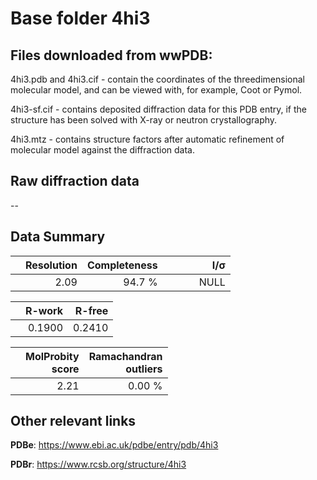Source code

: # Base folder 4hi3

## Files downloaded from wwPDB:

4hi3.pdb and 4hi3.cif - contain the coordinates of the threedimensional molecular model, and can be viewed with, for example, Coot or Pymol.

4hi3-sf.cif - contains deposited diffraction data for this PDB entry, if the structure has been solved with X-ray or neutron crystallography.

4hi3.mtz - contains structure factors after automatic refinement of molecular model against the diffraction data.

## Raw diffraction data

--<br> 

## Data Summary
|   | Resolution | Completeness| I/$\boldsymbol{\sigma}$ |
|---|-------------:|----------------:|--------------:|
|   |2.09|94.7  %|<img width=50/>NULL |

|   | **R-work**| **R-free**   
|---|-------------:|----------------:|           
||0.1900|0.2410|

|   |**MolProbity<br>score**| **Ramachandran<br>outliers** 
|---|-------------:|----------------:|
||2.21|0.00 %|

## Other relevant links 
**PDBe**:  https://www.ebi.ac.uk/pdbe/entry/pdb/4hi3
 
**PDBr**: https://www.rcsb.org/structure/4hi3 

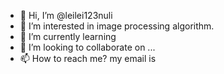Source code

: - 👋 Hi, I’m @leilei123nuli
- 👀 I’m interested in image processing algorithm.
- 🌱 I’m currently learning 
- 💞️ I’m looking to collaborate on ...
- 📫 How to reach me? my email is 

<!---
leilei123nuli/leilei123nuli is a ✨ special ✨ repository because its `README.md` (this file) appears on your GitHub profile.
You can click the Preview link to take a look at your changes.
--->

■ ■ ■

▸ **What is being asked**:
Show each line of the material holding "contains".

▸ **Worked solution**:
4hi3-sf.cif - contains deposited diffraction data for this PDB entry, if the structure has been solved with X-ray or neutron crystallography.
4hi3.mtz - contains structure factors after automatic refinement of molecular model against the diffraction data.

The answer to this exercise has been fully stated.